Ghost banks operating out of Malta to pay minimal taxes generated some €590 million on average in profits despite employing zero staff, a report by Transparency International has uncovered.
In an analysis of 39 major banks, Malta grabbed the European top spot when it came to ghost banks, with 14 off such operating in the country with practically negligible staff.
Five specific banks, BBVA, Banco Santander, Deutsche Bank, BZ Bank and UniCredit, have benefitted massively from the system.
Spanish bank BBVA, who has fewer than 15 employees in Malta, has made over €100 million in profit every year since 2017, making a total of €440 million since 2016. However, they have only paid €26 million in income tax at a rate of less than 6%.
German behemoth Deutsche Bank managed to rake in €418 million profit between 2015 and 2019, paying just 4.5% in tax. That’s roughly eight times less than the income tax rate in Malta.
Malta currently has a tax rate of 35% on declared profits. However, the country’s controversial tax rebate system for resident companies allows banks to get a refund of 68.9%.
Still, from 2015 to 2019, ghost banks paid a total effective corporate tax rate of only 9 per cent on their profits in Malta – almost four times lower than Malta’s official tax rate.
Transparency International estimates that ghost banks generated €590 million in Malta between 2015 and 2019 – a number comparable to the total volume of all profits made in Slovenia during the same period.
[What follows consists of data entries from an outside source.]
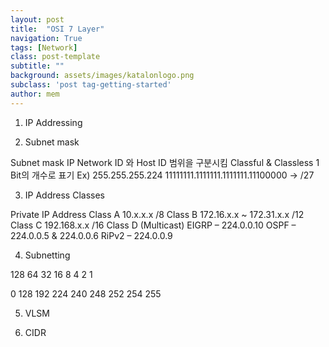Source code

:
 ```yaml
---
layout: post
title:  "OSI 7 Layer"
navigation: True
tags: [Network]
class: post-template
subtitle: ""
background: assets/images/katalonlogo.png 
subclass: 'post tag-getting-started'
author: mem
---
```


1. IP Addressing

2. Subnet mask

Subnet mask
 IP Network ID 와  Host ID 범위을 구분시킴
 Classful & Classless 
 1 Bit의 개수로 표기  Ex) 255.255.255.224
   11111111.1111111.1111111.11100000 -> /27 


3. IP Address Classes

Private IP Address
Class A 10.x.x.x  /8
Class B 172.16.x.x ~ 172.31.x.x  /12
Class C 192.168.x.x  /16
Class D (Multicast)
EIGRP – 224.0.0.10
OSPF – 224.0.0.5 & 224.0.0.6
RiPv2 – 224.0.0.9

4. Subnetting

128 64 32 16 8 4 2 1

0 128 192 224 240 248 252 254 255

5. VLSM



6. CIDR

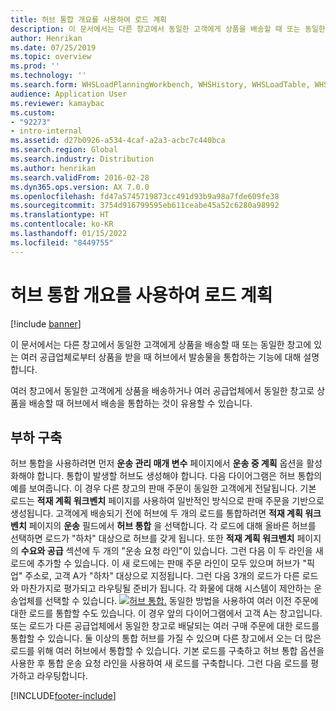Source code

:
 ```yaml
---
title: 허브 통합 개요를 사용하여 로드 계획
description: 이 문서에서는 다른 창고에서 동일한 고객에게 상품을 배송할 때 또는 동일한 창고에 있는 여러 공급업체로부터 상품을 받을 때 허브에서 발송물을 통합하는 기능에 대해 설명합니다.
author: Henrikan
ms.date: 07/25/2019
ms.topic: overview
ms.prod: ''
ms.technology: ''
ms.search.form: WHSLoadPlanningWorkbench, WHSHistory, WHSLoadTable, WHSLoadPlanningListPage, TMSParameters
audience: Application User
ms.reviewer: kamaybac
ms.custom:
- "92273"
- intro-internal
ms.assetid: d27b0926-a534-4caf-a2a3-acbc7c440bca
ms.search.region: Global
ms.search.industry: Distribution
ms.author: henrikan
ms.search.validFrom: 2016-02-28
ms.dyn365.ops.version: AX 7.0.0
ms.openlocfilehash: fd47a5745719873cc491d93b9a98a7fde609fe38
ms.sourcegitcommit: 3754d916799595eb611ceabe45a52c6280a98992
ms.translationtype: HT
ms.contentlocale: ko-KR
ms.lasthandoff: 01/15/2022
ms.locfileid: "8449755"
---
```

# <a name="plan-loads-using-hub-consolidation-overview"></a>허브 통합 개요를 사용하여 로드 계획

[!include [banner](../includes/banner.md)]

이 문서에서는 다른 창고에서 동일한 고객에게 상품을 배송할 때 또는 동일한 창고에 있는 여러 공급업체로부터 상품을 받을 때 허브에서 발송물을 통합하는 기능에 대해 설명합니다.

여러 창고에서 동일한 고객에게 상품을 배송하거나 여러 공급업체에서 동일한 창고로 상품을 배송할 때 허브에서 배송을 통합하는 것이 유용할 수 있습니다.

## <a name="building-loads"></a>부하 구축
허브 통합을 사용하려면 먼저 **운송 관리 매개 변수** 페이지에서 **운송 중 계획** 옵션을 활성화해야 합니다. 통합이 발생할 허브도 생성해야 합니다. 다음 다이어그램은 허브 통합의 예를 보여줍니다. 이 경우 다른 창고의 판매 주문이 동일한 고객에게 전달됩니다. 기본 로드는 **적재 계획 워크벤치** 페이지를 사용하여 일반적인 방식으로 판매 주문을 기반으로 생성됩니다. 고객에게 배송되기 전에 허브에 두 개의 로드를 통합하려면 **적재 계획 워크벤치** 페이지의 **운송** 필드에서 **허브 통합** 을 선택합니다. 각 로드에 대해 올바른 허브를 선택하면 로드가 "하차" 대상으로 허브를 갖게 됩니다. 또한 **적재 계획 워크벤치** 페이지의 **수요와 공급** 섹션에 두 개의 "운송 요청 라인"이 있습니다. 그런 다음 이 두 라인을 새 로드에 추가할 수 있습니다. 이 새 로드에는 판매 주문 라인이 모두 있으며 허브가 "픽업" 주소로, 고객 A가 "하차" 대상으로 지정됩니다. 그런 다음 3개의 로드가 다른 로드와 마찬가지로 평가되고 라우팅될 준비가 됩니다. 각 화물에 대해 시스템이 제안하는 운송업체를 선택할 수 있습니다. [![허브 통합.](./media/hubconsol.jpg)](./media/hubconsol.jpg) 동일한 방법을 사용하여 여러 이전 주문에 대한 로드를 통합할 수도 있습니다. 이 경우 앞의 다이어그램에서 고객 A는 창고입니다. 또는 로드가 다른 공급업체에서 동일한 창고로 배달되는 여러 구매 주문에 대한 로드를 통합할 수 있습니다. 둘 이상의 통합 허브를 가질 수 있으며 다른 창고에서 오는 더 많은 로드를 위해 여러 허브에서 통합할 수 있습니다. 기본 로드를 구축하고 허브 통합 옵션을 사용한 후 통합 운송 요청 라인을 사용하여 새 로드를 구축합니다. 그런 다음 로드를 평가하고 라우팅합니다.





[!INCLUDE[footer-include](../../includes/footer-banner.md)]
“It only takes one tax planning department for a multinational firm to reshuffle its profits, so the money earned in Italy or Germany appears under the accounts of Malta or Saudi Arabia.”
“Subsidising large corporations without any regard for their tax behaviour and structure might easily end up as an investment that will never contribute to the country whose taxpayer pays their bills,” Transparency International said.
Transparency International’s analysis covers a wide range of banks and jurisdictions, raising major questions on the industry as a whole.
At least 32 out of 39 banks have substantial operations in low-tax EU jurisdictions, with Ireland, Luxembourg and Malta the most lucrative destinations. Meanwhile, at least 29 out of 39 banks declare high profits in jurisdictions where they do not employ anyone, suggesting widespread profit shifting.